Fronting WebSphere - Is a DMZ zone a war zone?

Body

Hello again, and welcome to my blog entry on the subject of "Fronting WebSphere" with bundled Proxy and Load Balancer products like IBM HTTP Server (IHS webserver), WebSphere Plug-in proxy load balancer module for webservers, Edge Caching Proxy and Edge Load Balancer. The subject for this blog entry is the first of a series to cover some basic concepts related to using proxy and load balancing to front WebSphere Application Server (WAS) JVMs.

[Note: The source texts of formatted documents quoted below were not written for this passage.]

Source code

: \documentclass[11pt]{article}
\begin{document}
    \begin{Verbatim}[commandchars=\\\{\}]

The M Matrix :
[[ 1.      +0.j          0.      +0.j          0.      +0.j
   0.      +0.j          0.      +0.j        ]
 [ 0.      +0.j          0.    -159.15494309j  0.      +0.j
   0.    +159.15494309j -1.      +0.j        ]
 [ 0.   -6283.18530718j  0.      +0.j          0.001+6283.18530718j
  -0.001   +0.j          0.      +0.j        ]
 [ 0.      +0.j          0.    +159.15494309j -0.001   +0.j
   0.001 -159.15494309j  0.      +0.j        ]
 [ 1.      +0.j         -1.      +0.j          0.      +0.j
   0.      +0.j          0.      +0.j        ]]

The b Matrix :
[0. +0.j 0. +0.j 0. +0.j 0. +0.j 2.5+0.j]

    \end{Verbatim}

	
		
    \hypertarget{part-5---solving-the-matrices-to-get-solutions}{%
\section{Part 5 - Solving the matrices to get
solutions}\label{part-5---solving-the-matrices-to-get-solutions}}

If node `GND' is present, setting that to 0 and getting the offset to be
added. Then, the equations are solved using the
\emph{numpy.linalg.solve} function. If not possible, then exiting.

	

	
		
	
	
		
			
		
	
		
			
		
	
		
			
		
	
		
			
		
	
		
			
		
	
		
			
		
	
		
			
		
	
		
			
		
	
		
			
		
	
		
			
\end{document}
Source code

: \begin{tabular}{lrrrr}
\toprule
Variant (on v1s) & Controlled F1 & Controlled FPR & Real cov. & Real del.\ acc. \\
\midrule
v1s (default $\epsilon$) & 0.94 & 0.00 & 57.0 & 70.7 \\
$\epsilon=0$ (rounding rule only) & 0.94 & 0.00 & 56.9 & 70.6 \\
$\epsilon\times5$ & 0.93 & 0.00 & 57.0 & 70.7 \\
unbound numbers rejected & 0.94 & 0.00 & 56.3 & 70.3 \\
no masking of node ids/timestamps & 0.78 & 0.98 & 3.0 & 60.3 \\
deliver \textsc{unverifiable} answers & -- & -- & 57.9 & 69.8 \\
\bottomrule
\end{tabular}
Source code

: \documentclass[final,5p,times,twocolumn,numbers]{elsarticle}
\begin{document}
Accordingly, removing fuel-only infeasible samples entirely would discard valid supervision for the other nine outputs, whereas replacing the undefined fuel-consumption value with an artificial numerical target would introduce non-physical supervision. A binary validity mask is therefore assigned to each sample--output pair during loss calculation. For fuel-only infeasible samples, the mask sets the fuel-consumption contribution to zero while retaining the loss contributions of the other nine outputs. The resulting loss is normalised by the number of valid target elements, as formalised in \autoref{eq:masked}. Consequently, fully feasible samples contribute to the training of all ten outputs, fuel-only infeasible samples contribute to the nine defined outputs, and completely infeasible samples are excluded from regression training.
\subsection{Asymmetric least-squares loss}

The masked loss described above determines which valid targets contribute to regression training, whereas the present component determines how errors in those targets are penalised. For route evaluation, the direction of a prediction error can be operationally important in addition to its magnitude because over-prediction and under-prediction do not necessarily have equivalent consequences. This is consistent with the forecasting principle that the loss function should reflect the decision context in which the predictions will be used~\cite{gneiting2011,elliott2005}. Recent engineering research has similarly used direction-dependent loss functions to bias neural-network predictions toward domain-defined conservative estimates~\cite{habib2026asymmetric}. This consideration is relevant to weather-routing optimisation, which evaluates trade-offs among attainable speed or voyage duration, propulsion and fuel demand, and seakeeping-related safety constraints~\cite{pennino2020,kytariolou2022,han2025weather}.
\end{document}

During the Vietnam war there was a politically designated neutral zone between North and South Vietnam called the DMZ zone. DMZ was acronym for DeMilitarized Zone or DeMarcation Zone. Modern day Korea has a DMZ zone between North and South Korea. As Wikipedia puts it:

"A demilitarized zone, DMZ or DZ is an area in which treaties or agreements between nations, military powers or contending groups forbid military installations, activities or personnel. A DMZ often lies along an established frontier or boundary between two or more military powers or alliances."

In IT terminology DMZ is acronym for same verbiage but, quoting Wikipedia again under DMZ (computing):

"In computer security, a DMZ or demilitarized zone (sometimes referred to as a perimeter network) is a physical or logical subnetwork that contains and exposes an organization's external-facing services to an untrusted network, usually a larger network such as the Internet. The purpose of a DMZ is to add an additional layer of security to an organization's local area network (LAN); an external network node can access only what is exposed in the DMZ, while the rest of the organization's network is firewalled."

Often a company's DMZ zone is the first subnet where the company's WAN provider link ends and connects to the company's ethernet.  A telco T1 or T3 WAN line might end in a CSU/DSU unit which is a form of high speed modem which has an ethernet output (albeit that may be an old method in light of today's technology). Therefore depending on a Company's IT structure and WAN topology they may have a single DMZ zone or a DMZ zone at every physical branch office.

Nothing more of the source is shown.